There is only so much you can cram inside a smartphone without sacrificing other things like phone size, internal space, thermal emission, and battery life. One solution is to shrink those components while maintaining or even improving their performance and efficiency. That is often the case with semiconductors, particularly the processors that power phones, laptops, and computers, and IBM’s first 2nm chip, also the world’s first 2nm chip, promises to do exactly that and then some.
Most of the processors that power high-end smartphones and devices today utilize 5 or 7 nm FinFET processes. To put it into perspective, a 5nm chip crams less than a million transistors per square millimeter while this proof-of-concept 2nm chip can hold more than 300 million. According to IBM, that results in a 45% improvement in performance.

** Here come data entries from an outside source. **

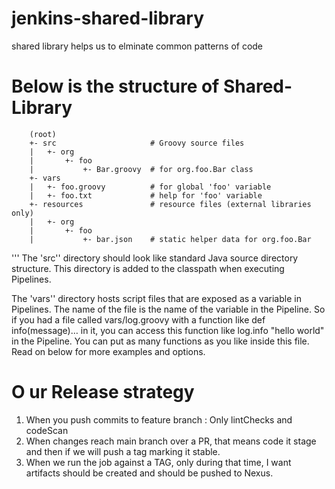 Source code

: # jenkins-shared-library


shared library helps us to elminate common patterns of code 

# Below is the structure of Shared-Library

        (root)
        +- src                     # Groovy source files
        |   +- org
        |       +- foo
        |           +- Bar.groovy  # for org.foo.Bar class
        +- vars
        |   +- foo.groovy          # for global 'foo' variable
        |   +- foo.txt             # help for 'foo' variable
        +- resources               # resource files (external libraries only)
        |   +- org
        |       +- foo
        |           +- bar.json    # static helper data for org.foo.Bar

'''
The 'src'' directory should look like standard Java source directory structure. This directory is added to the classpath when executing Pipelines.

The 'vars'' directory hosts script files that are exposed as a variable in Pipelines. The name of the file is the name of the variable in the Pipeline. So if you had a file called vars/log.groovy with a function like def info(message)…​ in it, you can access this function like log.info "hello world" in the Pipeline. You can put as many functions as you like inside this file. Read on below for more examples and options.

# O ur Release strategy

1) When you push commits to feature branch : Only lintChecks and codeScan 
2) When changes reach main branch over a PR, that means code it stage and then if we will push a tag marking it stable.
3) When we run the job against a TAG, only during that time, I want artifacts should be created and should be pushed to Nexus. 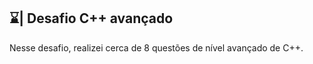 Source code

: ## ⌛| Desafio C++ avançado

  Nesse desafio, realizei cerca de 8 questões de nível avançado de C++. 
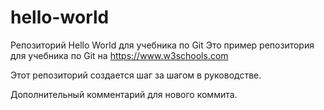 # hello-world
Репозиторий Hello World для учебника по Git
Это пример репозитория для учебника по Git на https://www.w3schools.com

Этот репозиторий создается шаг за шагом в руководстве.

Дополнительный комментарий для нового коммита.
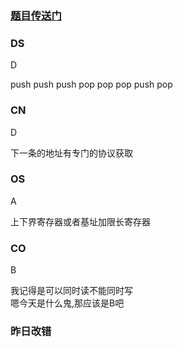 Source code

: ### [题目传送门](https://mp.weixin.qq.com/s/QirPe2xLUGIWOGiVuJF4wg)

### DS  
D  

push push push pop pop pop push pop
### CN  
D  

下一条的地址有专门的协议获取
### OS  
A  

上下界寄存器或者基址加限长寄存器

### CO  
B  

我记得是可以同时读不能同时写  
嗯今天是什么鬼,那应该是B吧

### 昨日改错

With more transistors, of course, comes more processing power but also more power consumption. That isn’t the case here, however, as IBM advertises an even lower 75% energy use compared to current chips in use. In practice, that could make it possible to have smartphones that will take days, not hours, before needing to be recharged.

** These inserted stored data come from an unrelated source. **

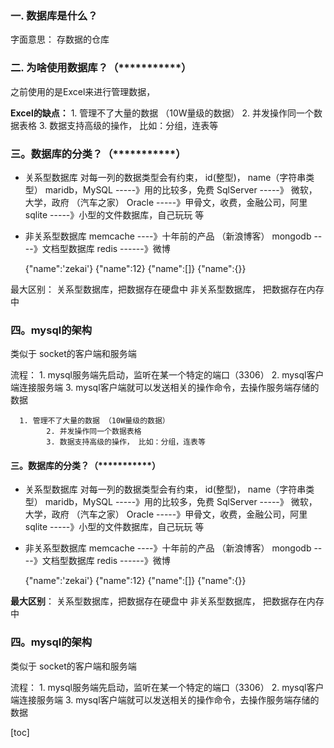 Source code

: 



### 一. 数据库是什么？

   字面意思： 存数据的仓库

### 二. 为啥使用数据库？（***********）

   之前使用的是Excel来进行管理数据，

   **Excel的缺点：**
      1. 管理不了大量的数据 （10W量级的数据）
            2. 并发操作同一个数据表格
            3. 数据支持高级的操作， 比如：分组，连表等

### 三。数据库的分类？（***********）

   - 关系型数据库
      对每一列的数据类型会有约束， id(整型)， name（字符串类型）
      maridb，MySQL   -----》用的比较多，免费
      SqlServer -----》 微软， 大学，政府 （汽车之家）
      Oracle -----》甲骨文，收费，金融公司，阿里
      sqlite -----》小型的文件数据库，自己玩玩 
      等
      
   - 非关系型数据库
      memcache ----》十年前的产品 （新浪博客）
      mongodb ----》文档型数据库
      redis  ------》微博
      
      {"name":'zekai'}
      {"name":12}
      {"name":[]}
      {"name":{}}
      

   最大区别：
      关系型数据库，把数据存在硬盘中
      非关系型数据库， 把数据存在内存中

   

### 四。mysql的架构

   类似于 socket的客户端和服务端

   流程：
      1. mysql服务端先启动，监听在某一个特定的端口（3306）
            2. mysql客户端连接服务端
            3. mysql客户端就可以发送相关的操作命令，去操作服务端存储的数据

      1. 管理不了大量的数据 （10W量级的数据）
            2. 并发操作同一个数据表格
            3. 数据支持高级的操作， 比如：分组，连表等

#### 三。数据库的分类？（***********）

   - 关系型数据库
      对每一列的数据类型会有约束， id(整型)， name（字符串类型）
      maridb，MySQL   -----》用的比较多，免费
      SqlServer -----》 微软， 大学，政府 （汽车之家）
      Oracle -----》甲骨文，收费，金融公司，阿里
      sqlite -----》小型的文件数据库，自己玩玩 
      等
      
   - 非关系型数据库
      memcache ----》十年前的产品 （新浪博客）
      mongodb ----》文档型数据库
      redis  ------》微博
      
      {"name":'zekai'}
      {"name":12}
      {"name":[]}
      {"name":{}}
      

   **最大区别**：
      关系型数据库，把数据存在硬盘中
      非关系型数据库， 把数据存在内存中

   

### 四。mysql的架构

   类似于 socket的客户端和服务端

   流程：
      1. mysql服务端先启动，监听在某一个特定的端口（3306）
            2. mysql客户端连接服务端
            3. mysql客户端就可以发送相关的操作命令，去操作服务端存储的数据

[toc]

It’s not just about smartphone battery life, of course. IBM tries to envision a world where data centers will produce less carbon footprint and self-driving cars can detect objects faster and, consequently, avoid crashing into them. The smaller chips will also be a boon to the IoT industry that has always been constrained when it comes to available space but also need sufficient processing power to offer smart features.
That said, it’s too early to get excited over IBM’s 2nm processors, enticing as they may sound. It will probably take years before actual 2nm chips become commercially available, especially considering the global silicon shortage we’re facing now.